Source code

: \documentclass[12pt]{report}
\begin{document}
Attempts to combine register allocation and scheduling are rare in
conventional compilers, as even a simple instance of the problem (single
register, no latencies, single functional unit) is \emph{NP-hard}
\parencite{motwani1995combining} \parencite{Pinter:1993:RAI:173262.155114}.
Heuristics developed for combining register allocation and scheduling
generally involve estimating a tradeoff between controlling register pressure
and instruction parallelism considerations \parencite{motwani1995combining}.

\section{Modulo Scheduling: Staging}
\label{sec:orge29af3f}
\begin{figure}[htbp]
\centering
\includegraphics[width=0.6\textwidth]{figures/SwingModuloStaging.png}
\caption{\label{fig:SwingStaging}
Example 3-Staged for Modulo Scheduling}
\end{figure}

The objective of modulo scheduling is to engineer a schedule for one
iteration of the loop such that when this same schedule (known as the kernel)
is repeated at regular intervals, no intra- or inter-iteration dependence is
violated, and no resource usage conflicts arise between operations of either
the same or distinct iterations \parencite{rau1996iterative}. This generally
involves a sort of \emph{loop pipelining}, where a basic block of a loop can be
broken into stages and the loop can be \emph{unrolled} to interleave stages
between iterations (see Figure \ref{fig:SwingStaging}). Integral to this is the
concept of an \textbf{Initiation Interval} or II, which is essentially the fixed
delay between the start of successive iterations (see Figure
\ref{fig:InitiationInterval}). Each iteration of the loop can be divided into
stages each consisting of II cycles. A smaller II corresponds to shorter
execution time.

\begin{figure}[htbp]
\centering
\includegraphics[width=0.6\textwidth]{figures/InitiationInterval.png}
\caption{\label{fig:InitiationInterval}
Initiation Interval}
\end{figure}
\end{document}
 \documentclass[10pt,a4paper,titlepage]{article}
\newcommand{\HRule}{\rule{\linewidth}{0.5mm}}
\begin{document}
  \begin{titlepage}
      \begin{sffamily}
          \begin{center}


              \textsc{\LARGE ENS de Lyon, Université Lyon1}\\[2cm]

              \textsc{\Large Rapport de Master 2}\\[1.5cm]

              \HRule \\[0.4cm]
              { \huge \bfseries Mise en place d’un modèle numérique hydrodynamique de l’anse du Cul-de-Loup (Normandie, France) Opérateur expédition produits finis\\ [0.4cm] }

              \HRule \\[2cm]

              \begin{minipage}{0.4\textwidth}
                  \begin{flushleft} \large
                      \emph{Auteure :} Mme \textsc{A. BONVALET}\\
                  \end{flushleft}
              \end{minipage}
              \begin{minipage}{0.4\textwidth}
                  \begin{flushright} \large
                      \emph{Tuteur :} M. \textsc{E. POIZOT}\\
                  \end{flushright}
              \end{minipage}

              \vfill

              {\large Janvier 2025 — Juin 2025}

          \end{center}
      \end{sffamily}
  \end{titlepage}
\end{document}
-*-
**WHAT YOU ARE ASKED TO DO**
Print the first line of the records above and each line after it, exactly, through the line with "iteration of the loop such".

**SOLUTION FOR THIS EXERCISE**
Source code

: \documentclass[12pt]{report}
\begin{document}
Attempts to combine register allocation and scheduling are rare in
conventional compilers, as even a simple instance of the problem (single
register, no latencies, single functional unit) is \emph{NP-hard}
\parencite{motwani1995combining} \parencite{Pinter:1993:RAI:173262.155114}.
Heuristics developed for combining register allocation and scheduling
generally involve estimating a tradeoff between controlling register pressure
and instruction parallelism considerations \parencite{motwani1995combining}.

\section{Modulo Scheduling: Staging}
\label{sec:orge29af3f}
\begin{figure}[htbp]
\centering
\includegraphics[width=0.6\textwidth]{figures/SwingModuloStaging.png}
\caption{\label{fig:SwingStaging}
Example 3-Staged for Modulo Scheduling}
\end{figure}

The objective of modulo scheduling is to engineer a schedule for one
iteration of the loop such that when this same schedule (known as the kernel)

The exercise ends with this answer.